For an age structured population, a <data.frame>
with two columns:
age_range
: a column with characters specifying the lower and upper bound of that age group, separated by a hyphen (-). Both bounds are inclusive (integers). For example, an age group of one to ten would be given as"1-10"
.proportion
: a column with the proportion of the population that are in that age group.
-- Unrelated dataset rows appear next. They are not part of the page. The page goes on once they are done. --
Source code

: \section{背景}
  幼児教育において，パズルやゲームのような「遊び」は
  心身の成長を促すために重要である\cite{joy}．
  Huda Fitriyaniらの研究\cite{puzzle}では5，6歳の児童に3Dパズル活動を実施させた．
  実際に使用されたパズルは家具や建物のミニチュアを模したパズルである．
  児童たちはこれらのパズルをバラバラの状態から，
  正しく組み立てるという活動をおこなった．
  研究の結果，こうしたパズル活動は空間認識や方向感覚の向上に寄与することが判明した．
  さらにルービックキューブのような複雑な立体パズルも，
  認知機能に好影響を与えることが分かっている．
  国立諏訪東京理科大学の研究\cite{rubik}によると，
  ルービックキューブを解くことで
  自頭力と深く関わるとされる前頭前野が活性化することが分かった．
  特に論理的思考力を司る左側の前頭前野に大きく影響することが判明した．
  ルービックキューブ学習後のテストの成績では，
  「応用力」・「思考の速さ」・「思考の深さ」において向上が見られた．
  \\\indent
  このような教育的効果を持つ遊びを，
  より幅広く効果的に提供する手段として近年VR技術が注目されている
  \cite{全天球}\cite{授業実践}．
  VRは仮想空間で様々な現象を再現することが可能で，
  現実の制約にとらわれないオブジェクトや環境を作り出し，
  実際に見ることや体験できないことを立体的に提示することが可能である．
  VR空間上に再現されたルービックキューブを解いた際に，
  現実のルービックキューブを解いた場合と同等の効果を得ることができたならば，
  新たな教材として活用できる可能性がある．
Proportions must sum to one.
Examples
# quickly simulate a line list using the function defaults
linelist <- sim_linelist()
head(linelist)
#> id case_name case_type sex age date_onset date_admission outcome
#> 1 1 Kelly Wesney probable f 45 2023-01-01 <NA> recovered
#> 2 2 Milton Brown confirmed m 84 2023-01-01 <NA> recovered
#> 3 7 David Rodgers probable m 47 2023-01-02 2023-01-04 recovered
#> 4 8 Rashaad el-Ozer probable m 34 2023-01-04 <NA> recovered
#> 5 9 Layaali el-Mahfouz confirmed f 71 2023-01-03 <NA> recovered
#> 6 10 Aaron Goldstein probable m 90 2023-01-02 <NA> recovered
#> date_outcome date_first_contact date_last_contact ct_value
#> 1 <NA> <NA> <NA> NA
#> 2 <NA> 2023-01-03 2023-01-06 22.5
#> 3 <NA> 2022-12-28 2023-01-02 NA
#> 4 <NA> 2023-01-04 2023-01-07 NA
#> 5 <NA> 2023-01-01 2023-01-03 22.9
#> 6 <NA> 2023-01-01 2023-01-05 NA
# to simulate a more realistic line list load epiparameters from
# {epiparameter}
library(epiparameter)
contact_distribution <- epiparameter(
disease = "COVID-19",
epi_name = "contact distribution",
prob_distribution = create_prob_distribution(
prob_distribution = "pois",
prob_distribution_params = c(mean = 2)
)
)
#> Citation cannot be created as author, year, journal or title is missing
infectious_period <- epiparameter(
disease = "COVID-19",
epi_name = "infectious period",
prob_distribution = create_prob_distribution(
prob_distribution = "gamma",
prob_distribution_params = c(shape = 1, scale = 1)
)
)
#> Citation cannot be created as author, year, journal or title is missing
# get onset to hospital admission from {epiparameter} database
onset_to_hosp <- epiparameter_db(
disease = "COVID-19",
epi_name = "onset to hospitalisation",
single_epiparameter = TRUE
)
#> Using Linton N, Kobayashi T, Yang Y, Hayashi K, Akhmetzhanov A, Jung S, Yuan
#> B, Kinoshita R, Nishiura H (2020). “Incubation Period and Other
#> Epidemiological Characteristics of 2019 Novel Coronavirus Infections
#> with Right Truncation: A Statistical Analysis of Publicly Available
#> Case Data.” _Journal of Clinical Medicine_. doi:10.3390/jcm9020538
#> <https://doi.org/10.3390/jcm9020538>..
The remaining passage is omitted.